> ACTION ITEM: When you reach the line in the listing below that contains "import com.Lib.WinRegistry;", begin returning lines exactly as written, and stop after the line that contains "tests on it". Return no other lines.

> DATA FOR THIS EXERCISE:
☆ ☆ ☆ ☆

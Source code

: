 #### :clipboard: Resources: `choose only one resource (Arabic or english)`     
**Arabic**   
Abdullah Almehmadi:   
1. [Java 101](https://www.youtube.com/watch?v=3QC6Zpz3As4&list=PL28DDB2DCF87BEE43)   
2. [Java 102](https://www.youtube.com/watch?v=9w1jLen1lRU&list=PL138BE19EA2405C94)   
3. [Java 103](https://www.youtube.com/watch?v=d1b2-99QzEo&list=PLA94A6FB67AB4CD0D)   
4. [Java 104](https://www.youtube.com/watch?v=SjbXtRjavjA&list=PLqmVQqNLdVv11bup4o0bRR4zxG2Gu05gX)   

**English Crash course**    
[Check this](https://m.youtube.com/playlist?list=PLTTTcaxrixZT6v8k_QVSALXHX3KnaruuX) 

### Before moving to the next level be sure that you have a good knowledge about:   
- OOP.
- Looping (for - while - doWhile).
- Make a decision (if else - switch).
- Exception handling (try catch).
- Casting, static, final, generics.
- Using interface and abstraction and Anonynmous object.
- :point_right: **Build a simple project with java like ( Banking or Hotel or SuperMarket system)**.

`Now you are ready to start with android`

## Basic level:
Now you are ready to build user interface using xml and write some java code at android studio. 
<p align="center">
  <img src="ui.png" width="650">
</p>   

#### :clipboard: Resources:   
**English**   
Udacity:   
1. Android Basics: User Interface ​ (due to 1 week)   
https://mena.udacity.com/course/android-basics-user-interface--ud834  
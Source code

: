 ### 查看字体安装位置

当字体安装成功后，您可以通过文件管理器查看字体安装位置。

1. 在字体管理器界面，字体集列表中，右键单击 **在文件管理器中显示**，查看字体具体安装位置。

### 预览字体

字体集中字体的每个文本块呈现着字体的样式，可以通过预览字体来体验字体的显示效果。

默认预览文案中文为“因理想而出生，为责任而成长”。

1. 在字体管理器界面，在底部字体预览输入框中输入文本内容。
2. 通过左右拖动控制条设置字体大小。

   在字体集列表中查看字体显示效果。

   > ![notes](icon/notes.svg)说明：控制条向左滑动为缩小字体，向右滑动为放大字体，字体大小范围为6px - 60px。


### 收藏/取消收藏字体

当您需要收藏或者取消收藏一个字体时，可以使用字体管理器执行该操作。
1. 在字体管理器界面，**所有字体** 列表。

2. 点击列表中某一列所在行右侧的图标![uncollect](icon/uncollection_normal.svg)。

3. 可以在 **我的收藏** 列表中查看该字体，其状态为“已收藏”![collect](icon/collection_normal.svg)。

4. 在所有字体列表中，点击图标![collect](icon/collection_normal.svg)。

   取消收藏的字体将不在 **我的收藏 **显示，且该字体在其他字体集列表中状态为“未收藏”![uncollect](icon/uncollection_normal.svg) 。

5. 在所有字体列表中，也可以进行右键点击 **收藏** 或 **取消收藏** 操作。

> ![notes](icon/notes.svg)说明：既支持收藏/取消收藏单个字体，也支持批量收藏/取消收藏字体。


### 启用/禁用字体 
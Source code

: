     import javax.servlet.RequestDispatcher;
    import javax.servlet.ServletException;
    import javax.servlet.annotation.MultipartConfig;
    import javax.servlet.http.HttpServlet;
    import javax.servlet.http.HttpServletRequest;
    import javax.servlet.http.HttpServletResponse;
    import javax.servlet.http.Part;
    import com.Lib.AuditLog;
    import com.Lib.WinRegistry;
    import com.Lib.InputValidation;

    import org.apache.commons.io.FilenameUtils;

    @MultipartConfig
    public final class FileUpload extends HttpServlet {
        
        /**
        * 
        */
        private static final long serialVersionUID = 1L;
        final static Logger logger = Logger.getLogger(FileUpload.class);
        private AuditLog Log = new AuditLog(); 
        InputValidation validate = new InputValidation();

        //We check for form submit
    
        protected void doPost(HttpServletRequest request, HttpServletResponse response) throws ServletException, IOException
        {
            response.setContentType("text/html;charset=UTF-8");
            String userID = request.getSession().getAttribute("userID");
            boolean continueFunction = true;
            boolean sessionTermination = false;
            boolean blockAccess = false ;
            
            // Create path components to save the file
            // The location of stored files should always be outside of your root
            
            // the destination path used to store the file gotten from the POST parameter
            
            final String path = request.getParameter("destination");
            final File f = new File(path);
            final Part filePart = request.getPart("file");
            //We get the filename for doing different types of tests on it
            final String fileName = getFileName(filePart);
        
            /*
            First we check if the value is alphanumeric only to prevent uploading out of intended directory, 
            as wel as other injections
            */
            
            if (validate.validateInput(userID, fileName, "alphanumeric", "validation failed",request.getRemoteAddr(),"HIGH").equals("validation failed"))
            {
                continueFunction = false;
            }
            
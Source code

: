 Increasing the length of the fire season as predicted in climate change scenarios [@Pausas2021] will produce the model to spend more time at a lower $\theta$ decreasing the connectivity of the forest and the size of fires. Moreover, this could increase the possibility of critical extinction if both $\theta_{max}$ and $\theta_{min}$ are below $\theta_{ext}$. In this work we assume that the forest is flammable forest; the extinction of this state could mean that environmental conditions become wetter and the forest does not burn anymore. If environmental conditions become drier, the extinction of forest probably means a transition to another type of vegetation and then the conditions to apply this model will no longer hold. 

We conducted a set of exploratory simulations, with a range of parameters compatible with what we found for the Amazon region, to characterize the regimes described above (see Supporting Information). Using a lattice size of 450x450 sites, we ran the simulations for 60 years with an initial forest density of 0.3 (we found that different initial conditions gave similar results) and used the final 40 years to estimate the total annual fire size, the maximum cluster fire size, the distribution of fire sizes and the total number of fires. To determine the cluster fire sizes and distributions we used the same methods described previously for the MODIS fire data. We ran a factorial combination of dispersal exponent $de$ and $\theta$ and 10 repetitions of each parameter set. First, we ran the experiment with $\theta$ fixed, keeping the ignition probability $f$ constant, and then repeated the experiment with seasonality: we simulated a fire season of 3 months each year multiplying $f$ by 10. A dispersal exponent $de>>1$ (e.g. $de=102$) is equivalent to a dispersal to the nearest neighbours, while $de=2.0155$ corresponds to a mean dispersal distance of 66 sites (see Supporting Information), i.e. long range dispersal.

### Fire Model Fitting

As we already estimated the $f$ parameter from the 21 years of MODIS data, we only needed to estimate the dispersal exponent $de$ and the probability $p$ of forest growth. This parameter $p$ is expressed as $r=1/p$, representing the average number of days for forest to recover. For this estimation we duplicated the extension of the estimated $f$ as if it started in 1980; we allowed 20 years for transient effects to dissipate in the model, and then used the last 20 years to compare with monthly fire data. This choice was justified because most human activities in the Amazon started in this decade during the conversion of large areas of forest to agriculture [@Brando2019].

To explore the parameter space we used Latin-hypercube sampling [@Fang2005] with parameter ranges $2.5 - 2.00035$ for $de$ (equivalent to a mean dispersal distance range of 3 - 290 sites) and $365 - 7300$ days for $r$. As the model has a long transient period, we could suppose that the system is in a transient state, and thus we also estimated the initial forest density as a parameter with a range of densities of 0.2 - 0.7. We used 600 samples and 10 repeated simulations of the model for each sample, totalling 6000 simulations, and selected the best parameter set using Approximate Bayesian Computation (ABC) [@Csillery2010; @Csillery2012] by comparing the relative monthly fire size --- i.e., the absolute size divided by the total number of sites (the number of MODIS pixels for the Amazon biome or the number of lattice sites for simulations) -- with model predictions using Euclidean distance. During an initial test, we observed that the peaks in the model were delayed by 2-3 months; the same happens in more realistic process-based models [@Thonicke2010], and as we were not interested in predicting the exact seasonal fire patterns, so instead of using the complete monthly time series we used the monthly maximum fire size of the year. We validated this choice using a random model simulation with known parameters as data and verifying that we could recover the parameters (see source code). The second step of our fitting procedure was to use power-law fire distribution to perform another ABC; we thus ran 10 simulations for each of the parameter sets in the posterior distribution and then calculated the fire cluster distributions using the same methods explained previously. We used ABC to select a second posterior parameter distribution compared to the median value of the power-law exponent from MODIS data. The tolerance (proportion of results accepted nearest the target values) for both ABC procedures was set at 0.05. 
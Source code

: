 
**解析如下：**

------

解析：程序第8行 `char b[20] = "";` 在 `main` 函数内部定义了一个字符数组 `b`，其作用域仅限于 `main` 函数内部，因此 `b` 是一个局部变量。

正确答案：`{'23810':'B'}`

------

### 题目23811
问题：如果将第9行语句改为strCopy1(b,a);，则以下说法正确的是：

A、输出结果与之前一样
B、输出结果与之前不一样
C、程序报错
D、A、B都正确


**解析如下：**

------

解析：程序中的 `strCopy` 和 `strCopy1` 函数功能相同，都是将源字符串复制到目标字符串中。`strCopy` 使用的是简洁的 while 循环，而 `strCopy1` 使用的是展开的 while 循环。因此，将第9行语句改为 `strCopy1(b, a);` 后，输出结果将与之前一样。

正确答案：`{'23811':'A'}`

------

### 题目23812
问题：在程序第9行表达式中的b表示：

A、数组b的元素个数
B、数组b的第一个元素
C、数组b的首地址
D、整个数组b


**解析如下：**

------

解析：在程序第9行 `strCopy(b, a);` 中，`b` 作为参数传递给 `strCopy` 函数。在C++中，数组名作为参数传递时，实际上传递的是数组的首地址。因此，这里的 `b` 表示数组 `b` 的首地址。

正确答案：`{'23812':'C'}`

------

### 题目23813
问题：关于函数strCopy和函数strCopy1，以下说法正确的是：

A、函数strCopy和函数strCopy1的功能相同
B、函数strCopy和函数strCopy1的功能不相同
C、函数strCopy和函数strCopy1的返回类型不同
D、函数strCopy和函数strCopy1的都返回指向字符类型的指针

☆ ☆ ☆ ☆

> WRITTEN SOLUTION:
    import com.Lib.WinRegistry;
    import com.Lib.InputValidation;

    import org.apache.commons.io.FilenameUtils;

    @MultipartConfig
    public final class FileUpload extends HttpServlet {
        
        /**
        * 
        */
        private static final long serialVersionUID = 1L;
        final static Logger logger = Logger.getLogger(FileUpload.class);
        private AuditLog Log = new AuditLog(); 
        InputValidation validate = new InputValidation();

        //We check for form submit
    
        protected void doPost(HttpServletRequest request, HttpServletResponse response) throws ServletException, IOException
        {
            response.setContentType("text/html;charset=UTF-8");
            String userID = request.getSession().getAttribute("userID");
            boolean continueFunction = true;
            boolean sessionTermination = false;
            boolean blockAccess = false ;
            
            // Create path components to save the file
            // The location of stored files should always be outside of your root
            
            // the destination path used to store the file gotten from the POST parameter
            
            final String path = request.getParameter("destination");
            final File f = new File(path);
            final Part filePart = request.getPart("file");
            //We get the filename for doing different types of tests on it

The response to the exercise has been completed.